### TASK DESCRIPTION
Look through the records and copy each line with the string "unter" in it.

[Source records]
%%

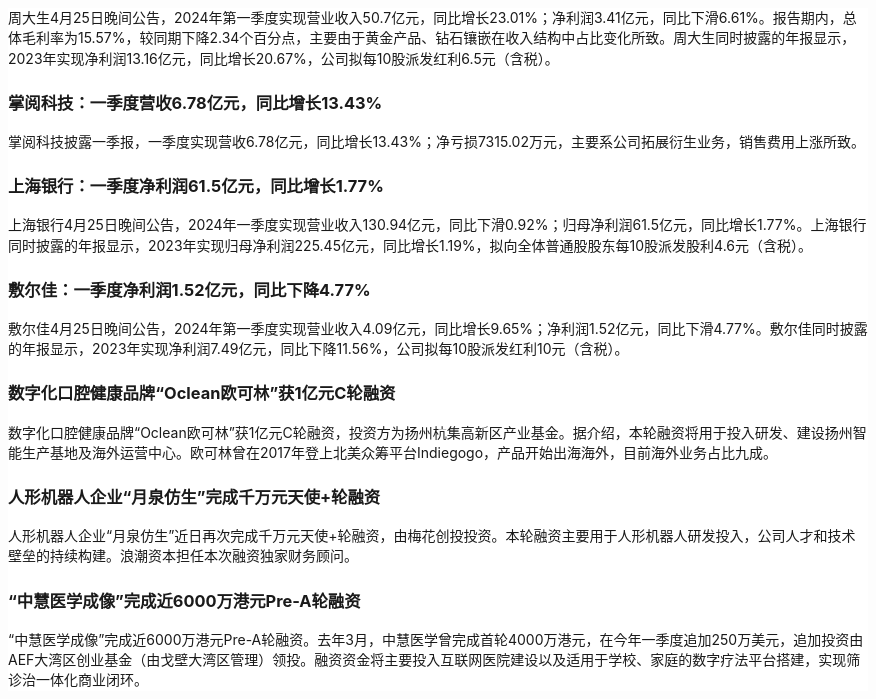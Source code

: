 周大生4月25日晚间公告，2024年第一季度实现营业收入50.7亿元，同比增长23.01%；净利润3.41亿元，同比下滑6.61%。报告期内，总体毛利率为15.57%，较同期下降2.34个百分点，主要由于黄金产品、钻石镶嵌在收入结构中占比变化所致。周大生同时披露的年报显示，2023年实现净利润13.16亿元，同比增长20.67%，公司拟每10股派发红利6.5元（含税）。
### 掌阅科技：一季度营收6.78亿元，同比增长13.43%
掌阅科技披露一季报，一季度实现营收6.78亿元，同比增长13.43%；净亏损7315.02万元，主要系公司拓展衍生业务，销售费用上涨所致。
### 上海银行：一季度净利润61.5亿元，同比增长1.77%
上海银行4月25日晚间公告，2024年一季度实现营业收入130.94亿元，同比下滑0.92%；归母净利润61.5亿元，同比增长1.77%。上海银行同时披露的年报显示，2023年实现归母净利润225.45亿元，同比增长1.19%，拟向全体普通股股东每10股派发股利4.6元（含税）。
### 敷尔佳：一季度净利润1.52亿元，同比下降4.77%
敷尔佳4月25日晚间公告，2024年第一季度实现营业收入4.09亿元，同比增长9.65%；净利润1.52亿元，同比下滑4.77%。敷尔佳同时披露的年报显示，2023年实现净利润7.49亿元，同比下降11.56%，公司拟每10股派发红利10元（含税）。
### 数字化口腔健康品牌“Oclean欧可林”获1亿元C轮融资
数字化口腔健康品牌“Oclean欧可林”获1亿元C轮融资，投资方为扬州杭集高新区产业基金。据介绍，本轮融资将用于投入研发、建设扬州智能生产基地及海外运营中心。欧可林曾在2017年登上北美众筹平台Indiegogo，产品开始出海海外，目前海外业务占比九成。
### 人形机器人企业“月泉仿生”完成千万元天使+轮融资
人形机器人企业“月泉仿生”近日再次完成千万元天使+轮融资，由梅花创投投资。本轮融资主要用于人形机器人研发投入，公司人才和技术壁垒的持续构建。浪潮资本担任本次融资独家财务顾问。
### “中慧医学成像”完成近6000万港元Pre-A轮融资
“中慧医学成像”完成近6000万港元Pre-A轮融资。去年3月，中慧医学曾完成首轮4000万港元，在今年一季度追加250万美元，追加投资由AEF大湾区创业基金（由戈壁大湾区管理）领投。融资资金将主要投入互联网医院建设以及适用于学校、家庭的数字疗法平台搭建，实现筛诊治一体化商业闭环。
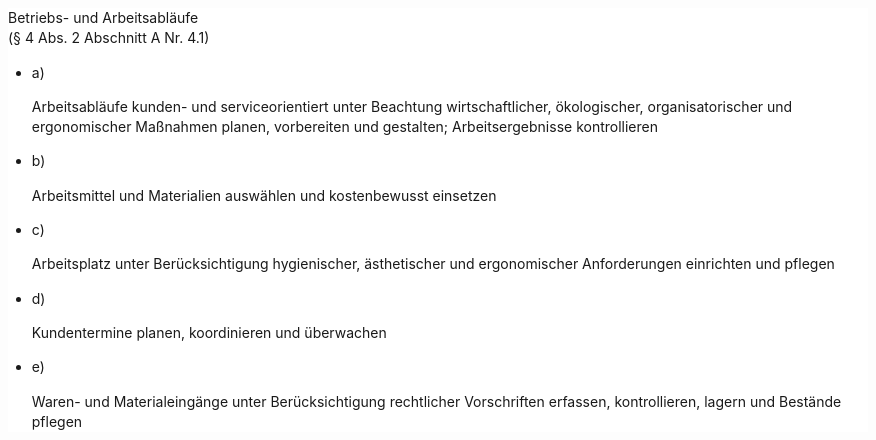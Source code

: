 </td>

<td style="border-right: 0.5pt solid ; border-bottom: 0.5pt solid ; " rowspan="2" align="left" valign="top" charoff="50">

Betriebs- und Arbeitsabläufe  
(§ 4 Abs. 2 Abschnitt A Nr. 4.1)

</td>

<td style="border-right: 0.5pt solid ; border-bottom: 0.5pt solid ; " align="left" valign="top" charoff="50">

  - a)
    
    <div style="">
    
    Arbeitsabläufe kunden- und serviceorientiert unter Beachtung
    wirtschaftlicher, ökologischer, organisatorischer und ergonomischer
    Maßnahmen planen, vorbereiten und gestalten; Arbeitsergebnisse
    kontrollieren
    
    </div>

  - b)
    
    <div style="">
    
    Arbeitsmittel und Materialien auswählen und kostenbewusst einsetzen
    
    </div>

  - c)
    
    <div style="">
    
    Arbeitsplatz unter Berücksichtigung hygienischer, ästhetischer und
    ergonomischer Anforderungen einrichten und pflegen
    
    </div>

  - d)
    
    <div style="">
    
    Kundentermine planen, koordinieren und überwachen
    
    </div>

  - e)
    
    <div style="">
    
    Waren- und Materialeingänge unter Berücksichtigung rechtlicher
    Vorschriften erfassen, kontrollieren, lagern und Bestände pflegen
    
    </div>

</td>

<td style="border-right: 0.5pt solid ; border-bottom: 0.5pt solid ; " align="center" valign="middle" charoff="50">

%%

### TASK RESPONSE
    Arbeitsabläufe kunden- und serviceorientiert unter Beachtung
    Arbeitsplatz unter Berücksichtigung hygienischer, ästhetischer und
    Waren- und Materialeingänge unter Berücksichtigung rechtlicher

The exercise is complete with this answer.